Department of Surgical Oncology, University Medical Center Groningen, Groningen, The Netherlands.
Dis Esophagus. 2010 Aug;23(6):493-501. doi: 10.1111/j.1442-2050.2009.01044.x. Epub 2010 Jan 22.
Target volume definition in modern radiotherapy is based on planning computed tomography (CT). So far, 18-fluorodeoxyglucose positron emission tomography (FDG-PET) has not been included in planning modality in volume definition of esophageal cancer. This study evaluates fusion of FDG-PET and CT in patients with esophageal cancer in terms of geographic misses and inter-observer variability in volume definition. In 28 esophageal cancer patients, gross, clinical and planning tumor volumes (GTV; CTV; PTV) were defined on planning CT by three radiation oncologists. After software-based emission tomography and computed tomography (PET/CT) fusion, tumor delineations were redefined by the same radiation-oncologists. Concordance indexes (CCI's) for CT and PET/CT based GTV, CTV and PTV were calculated for each pair of observers. Incorporation of PET/CT modified tumor delineation in 17/28 subjects (61%) in cranial and/or caudal direction. Mean concordance indexes for CT-based CTV and PTV were 72 (55-86)% and 77 (61-88)%, respectively, vs. 72 (47-99)% and 76 (54-87)% for PET/CT-based CTV and PTV. Paired analyses showed no significant difference in CCI between CT and PET/CT. Combining FDG-PET and CT may improve target volume definition with less geographic misses, but without significant effects on inter-observer variability in esophageal cancer.

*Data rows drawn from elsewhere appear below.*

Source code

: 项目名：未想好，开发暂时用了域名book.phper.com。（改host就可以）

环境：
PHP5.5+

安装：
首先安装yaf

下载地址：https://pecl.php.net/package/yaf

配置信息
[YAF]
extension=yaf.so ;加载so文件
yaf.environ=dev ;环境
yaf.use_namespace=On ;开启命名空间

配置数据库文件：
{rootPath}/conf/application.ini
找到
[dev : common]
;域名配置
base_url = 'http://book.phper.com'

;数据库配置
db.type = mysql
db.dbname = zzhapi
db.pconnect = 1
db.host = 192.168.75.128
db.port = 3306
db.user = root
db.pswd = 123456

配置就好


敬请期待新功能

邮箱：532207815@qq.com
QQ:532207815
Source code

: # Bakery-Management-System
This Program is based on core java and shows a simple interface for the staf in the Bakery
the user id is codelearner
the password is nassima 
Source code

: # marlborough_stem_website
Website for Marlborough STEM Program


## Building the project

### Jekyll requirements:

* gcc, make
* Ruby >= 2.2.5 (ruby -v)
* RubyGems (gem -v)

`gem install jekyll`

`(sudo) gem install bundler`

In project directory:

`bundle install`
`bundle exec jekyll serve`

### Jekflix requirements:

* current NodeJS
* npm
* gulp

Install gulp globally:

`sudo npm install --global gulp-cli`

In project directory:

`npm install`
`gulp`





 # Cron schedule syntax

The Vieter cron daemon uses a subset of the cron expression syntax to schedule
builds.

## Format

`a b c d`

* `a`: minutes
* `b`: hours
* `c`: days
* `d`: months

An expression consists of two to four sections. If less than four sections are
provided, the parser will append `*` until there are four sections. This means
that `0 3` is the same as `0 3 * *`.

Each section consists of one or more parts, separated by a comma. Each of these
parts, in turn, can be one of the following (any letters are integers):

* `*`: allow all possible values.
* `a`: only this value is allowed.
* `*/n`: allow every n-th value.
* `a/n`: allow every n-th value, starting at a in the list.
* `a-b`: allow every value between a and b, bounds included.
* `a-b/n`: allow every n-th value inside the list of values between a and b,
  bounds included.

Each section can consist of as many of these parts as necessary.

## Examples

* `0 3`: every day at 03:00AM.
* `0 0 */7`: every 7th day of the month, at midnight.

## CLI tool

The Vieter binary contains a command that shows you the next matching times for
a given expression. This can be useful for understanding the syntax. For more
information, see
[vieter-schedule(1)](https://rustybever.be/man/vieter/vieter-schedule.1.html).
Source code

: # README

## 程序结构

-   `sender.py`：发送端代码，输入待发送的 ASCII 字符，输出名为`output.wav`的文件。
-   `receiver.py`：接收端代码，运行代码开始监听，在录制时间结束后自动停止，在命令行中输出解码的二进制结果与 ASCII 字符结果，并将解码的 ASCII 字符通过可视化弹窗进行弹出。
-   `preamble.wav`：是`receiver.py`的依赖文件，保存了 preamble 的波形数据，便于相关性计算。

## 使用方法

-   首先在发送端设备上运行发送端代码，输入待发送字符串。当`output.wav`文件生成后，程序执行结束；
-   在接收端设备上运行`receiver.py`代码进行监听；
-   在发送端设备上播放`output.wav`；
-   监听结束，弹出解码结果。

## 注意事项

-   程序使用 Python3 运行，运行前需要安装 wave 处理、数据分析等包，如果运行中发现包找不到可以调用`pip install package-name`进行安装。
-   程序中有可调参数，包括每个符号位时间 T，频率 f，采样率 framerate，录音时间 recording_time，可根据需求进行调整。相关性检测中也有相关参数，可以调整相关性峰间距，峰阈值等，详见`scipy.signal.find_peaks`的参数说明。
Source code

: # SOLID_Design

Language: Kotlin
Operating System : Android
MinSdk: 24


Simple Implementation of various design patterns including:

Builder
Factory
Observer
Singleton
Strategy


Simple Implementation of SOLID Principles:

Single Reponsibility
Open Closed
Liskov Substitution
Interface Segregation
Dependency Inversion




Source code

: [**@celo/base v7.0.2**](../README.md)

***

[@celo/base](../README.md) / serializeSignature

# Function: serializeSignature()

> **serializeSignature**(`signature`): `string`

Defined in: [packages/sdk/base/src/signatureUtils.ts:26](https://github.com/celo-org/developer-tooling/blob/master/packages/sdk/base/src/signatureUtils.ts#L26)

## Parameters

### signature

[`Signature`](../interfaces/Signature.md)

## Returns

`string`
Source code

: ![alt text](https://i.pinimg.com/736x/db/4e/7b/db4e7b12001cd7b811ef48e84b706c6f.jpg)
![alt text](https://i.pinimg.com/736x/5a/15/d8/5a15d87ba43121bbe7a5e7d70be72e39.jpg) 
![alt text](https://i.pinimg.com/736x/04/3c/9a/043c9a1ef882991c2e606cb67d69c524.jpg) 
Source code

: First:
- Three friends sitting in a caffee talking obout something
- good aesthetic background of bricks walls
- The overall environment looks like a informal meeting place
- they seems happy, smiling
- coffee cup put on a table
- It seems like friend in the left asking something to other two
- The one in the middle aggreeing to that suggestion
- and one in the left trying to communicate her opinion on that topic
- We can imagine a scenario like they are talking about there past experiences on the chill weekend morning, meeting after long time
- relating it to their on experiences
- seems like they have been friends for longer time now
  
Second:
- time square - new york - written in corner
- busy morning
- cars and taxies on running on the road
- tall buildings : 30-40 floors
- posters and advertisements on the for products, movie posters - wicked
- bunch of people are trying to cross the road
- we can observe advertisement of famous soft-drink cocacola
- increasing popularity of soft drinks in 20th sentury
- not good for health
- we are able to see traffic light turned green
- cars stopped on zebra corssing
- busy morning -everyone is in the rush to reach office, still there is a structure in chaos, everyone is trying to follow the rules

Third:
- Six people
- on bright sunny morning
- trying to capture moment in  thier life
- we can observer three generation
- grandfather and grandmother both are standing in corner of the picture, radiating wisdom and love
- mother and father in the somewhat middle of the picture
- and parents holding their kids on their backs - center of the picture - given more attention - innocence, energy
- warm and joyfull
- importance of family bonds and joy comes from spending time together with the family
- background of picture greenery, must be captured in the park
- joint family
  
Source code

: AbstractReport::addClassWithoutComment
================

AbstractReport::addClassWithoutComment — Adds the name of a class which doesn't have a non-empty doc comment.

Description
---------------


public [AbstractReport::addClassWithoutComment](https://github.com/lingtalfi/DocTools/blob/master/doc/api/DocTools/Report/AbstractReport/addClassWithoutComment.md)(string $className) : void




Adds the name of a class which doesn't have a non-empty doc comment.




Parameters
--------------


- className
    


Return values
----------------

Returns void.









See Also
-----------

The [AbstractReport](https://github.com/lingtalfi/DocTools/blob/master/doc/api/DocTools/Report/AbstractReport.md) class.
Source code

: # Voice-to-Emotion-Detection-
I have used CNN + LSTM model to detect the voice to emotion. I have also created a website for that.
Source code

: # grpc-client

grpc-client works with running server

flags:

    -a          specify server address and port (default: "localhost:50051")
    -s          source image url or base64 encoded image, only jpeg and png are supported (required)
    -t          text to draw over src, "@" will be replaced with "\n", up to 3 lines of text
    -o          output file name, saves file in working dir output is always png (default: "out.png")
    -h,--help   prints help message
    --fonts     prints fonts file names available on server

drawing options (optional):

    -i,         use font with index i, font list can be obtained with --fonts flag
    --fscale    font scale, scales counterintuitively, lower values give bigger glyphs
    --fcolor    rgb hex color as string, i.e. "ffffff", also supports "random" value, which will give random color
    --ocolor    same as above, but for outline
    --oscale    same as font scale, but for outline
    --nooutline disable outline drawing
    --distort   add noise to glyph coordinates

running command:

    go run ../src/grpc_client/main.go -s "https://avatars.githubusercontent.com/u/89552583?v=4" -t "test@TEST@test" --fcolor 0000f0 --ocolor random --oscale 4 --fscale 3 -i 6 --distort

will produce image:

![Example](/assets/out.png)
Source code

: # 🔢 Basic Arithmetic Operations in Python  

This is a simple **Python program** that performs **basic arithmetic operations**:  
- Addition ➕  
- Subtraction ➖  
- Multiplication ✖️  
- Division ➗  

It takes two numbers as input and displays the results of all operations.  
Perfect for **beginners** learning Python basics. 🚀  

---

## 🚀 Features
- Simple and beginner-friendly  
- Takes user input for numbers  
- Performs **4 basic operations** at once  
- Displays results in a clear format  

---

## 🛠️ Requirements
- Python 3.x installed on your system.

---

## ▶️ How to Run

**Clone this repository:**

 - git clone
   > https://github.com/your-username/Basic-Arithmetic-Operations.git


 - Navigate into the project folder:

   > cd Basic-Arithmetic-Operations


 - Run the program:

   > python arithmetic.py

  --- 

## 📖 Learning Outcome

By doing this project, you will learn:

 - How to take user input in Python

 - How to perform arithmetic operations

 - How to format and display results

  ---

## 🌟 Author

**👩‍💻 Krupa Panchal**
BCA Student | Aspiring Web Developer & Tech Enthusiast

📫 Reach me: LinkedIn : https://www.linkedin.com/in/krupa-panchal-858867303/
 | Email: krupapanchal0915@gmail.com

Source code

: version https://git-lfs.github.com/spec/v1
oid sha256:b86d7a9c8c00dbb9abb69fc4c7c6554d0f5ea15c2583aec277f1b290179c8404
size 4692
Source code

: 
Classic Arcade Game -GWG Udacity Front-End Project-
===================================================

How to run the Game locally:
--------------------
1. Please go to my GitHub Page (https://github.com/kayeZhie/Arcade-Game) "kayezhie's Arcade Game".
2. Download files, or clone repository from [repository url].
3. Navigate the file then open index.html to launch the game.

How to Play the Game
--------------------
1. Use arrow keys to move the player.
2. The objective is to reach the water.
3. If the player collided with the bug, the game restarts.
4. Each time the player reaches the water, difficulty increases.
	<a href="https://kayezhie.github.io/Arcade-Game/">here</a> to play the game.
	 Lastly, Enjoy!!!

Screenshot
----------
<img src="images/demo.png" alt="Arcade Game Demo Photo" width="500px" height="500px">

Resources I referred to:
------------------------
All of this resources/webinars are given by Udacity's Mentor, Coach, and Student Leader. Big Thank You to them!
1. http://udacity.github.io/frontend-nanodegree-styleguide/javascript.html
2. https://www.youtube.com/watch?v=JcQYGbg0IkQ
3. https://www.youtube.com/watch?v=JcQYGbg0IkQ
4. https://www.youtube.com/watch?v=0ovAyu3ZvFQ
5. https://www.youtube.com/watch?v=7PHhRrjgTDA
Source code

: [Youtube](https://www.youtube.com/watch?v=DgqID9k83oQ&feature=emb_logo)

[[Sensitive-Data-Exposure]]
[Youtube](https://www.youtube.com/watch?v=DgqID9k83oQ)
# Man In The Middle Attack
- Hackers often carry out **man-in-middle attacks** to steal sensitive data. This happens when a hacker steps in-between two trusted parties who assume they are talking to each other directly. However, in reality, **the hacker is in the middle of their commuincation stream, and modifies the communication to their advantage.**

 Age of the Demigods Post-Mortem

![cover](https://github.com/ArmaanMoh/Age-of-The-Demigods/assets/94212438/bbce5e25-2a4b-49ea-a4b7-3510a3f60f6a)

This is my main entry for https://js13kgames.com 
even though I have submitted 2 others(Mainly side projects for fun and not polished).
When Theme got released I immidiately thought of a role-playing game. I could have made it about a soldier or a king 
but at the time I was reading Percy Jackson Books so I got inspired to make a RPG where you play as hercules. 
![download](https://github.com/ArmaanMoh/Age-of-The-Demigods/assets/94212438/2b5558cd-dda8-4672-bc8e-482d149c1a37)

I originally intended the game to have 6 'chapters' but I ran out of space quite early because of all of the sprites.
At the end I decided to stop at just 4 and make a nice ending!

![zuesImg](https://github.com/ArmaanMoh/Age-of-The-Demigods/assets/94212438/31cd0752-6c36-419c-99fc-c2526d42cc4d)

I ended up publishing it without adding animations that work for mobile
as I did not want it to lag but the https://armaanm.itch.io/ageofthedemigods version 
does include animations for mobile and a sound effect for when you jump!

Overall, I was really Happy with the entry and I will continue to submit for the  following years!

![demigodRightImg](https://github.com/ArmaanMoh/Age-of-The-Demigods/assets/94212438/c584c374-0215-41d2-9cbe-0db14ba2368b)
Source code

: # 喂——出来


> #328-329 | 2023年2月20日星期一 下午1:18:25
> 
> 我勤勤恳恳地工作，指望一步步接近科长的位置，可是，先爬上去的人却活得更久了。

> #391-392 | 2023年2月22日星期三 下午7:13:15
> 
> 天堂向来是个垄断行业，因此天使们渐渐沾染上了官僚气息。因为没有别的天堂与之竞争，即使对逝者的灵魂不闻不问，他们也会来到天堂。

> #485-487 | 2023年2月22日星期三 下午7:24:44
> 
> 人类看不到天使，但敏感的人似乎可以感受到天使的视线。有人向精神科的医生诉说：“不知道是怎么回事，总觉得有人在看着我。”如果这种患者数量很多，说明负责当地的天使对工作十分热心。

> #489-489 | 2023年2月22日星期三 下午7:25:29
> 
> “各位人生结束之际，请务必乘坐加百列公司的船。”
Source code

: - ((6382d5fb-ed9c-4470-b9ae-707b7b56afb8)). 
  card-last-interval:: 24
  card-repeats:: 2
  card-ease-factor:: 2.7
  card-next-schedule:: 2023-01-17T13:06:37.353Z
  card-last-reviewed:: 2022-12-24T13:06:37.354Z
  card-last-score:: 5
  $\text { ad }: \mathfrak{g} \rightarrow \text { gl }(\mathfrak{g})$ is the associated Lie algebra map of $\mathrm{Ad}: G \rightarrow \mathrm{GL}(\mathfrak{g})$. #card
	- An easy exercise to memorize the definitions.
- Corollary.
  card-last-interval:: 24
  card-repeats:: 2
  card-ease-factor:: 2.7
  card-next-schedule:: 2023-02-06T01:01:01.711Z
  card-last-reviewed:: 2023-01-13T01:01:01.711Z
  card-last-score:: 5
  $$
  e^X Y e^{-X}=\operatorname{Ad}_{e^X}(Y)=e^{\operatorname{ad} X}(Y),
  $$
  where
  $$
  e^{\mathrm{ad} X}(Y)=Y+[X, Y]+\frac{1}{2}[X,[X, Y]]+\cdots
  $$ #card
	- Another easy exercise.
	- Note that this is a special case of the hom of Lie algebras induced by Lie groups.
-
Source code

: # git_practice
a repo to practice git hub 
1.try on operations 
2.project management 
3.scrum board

在现代放射治疗中,靶区定义基于计划计算机断层扫描(CT)。到目前为止,18-氟代脱氧葡萄糖正电子发射断层扫描(FDG-PET)尚未被纳入食管癌的计划方式中的体积定义中。本研究评估了 FDG-PET 与 CT 的融合在食管癌患者中的应用,涉及地理遗漏和体积定义的观察者间变异性。在 28 例食管癌患者中,三位放射肿瘤学家在计划 CT 上定义了大体肿瘤体积(GTV)、临床靶区(CTV)和计划靶区(PTV)。在基于软件的发射断层扫描和计算机断层扫描(PET/CT)融合后,相同的放射肿瘤学家重新定义了肿瘤轮廓。计算了每位观察者对 CT 和 PET/CT 基于 GTV、CTV 和 PTV 的一致性指数(CCI)。在 17/28 例(61%)患者中,PET/CT 对颅向和/或尾向肿瘤的描绘进行了修正。基于 CT 的 CTV 和 PTV 的平均 CCI 分别为 72(55-86)%和 77(61-88)%,而基于 PET/CT 的 CTV 和 PTV 的 CCI 分别为 72(47-99)%和 76(54-87)%。配对分析显示,CT 和 PET/CT 之间的 CCI 没有显著差异。结合 FDG-PET 和 CT 可能会改善靶区定义,减少地理遗漏,但对食管癌的观察者间变异性没有显著影响。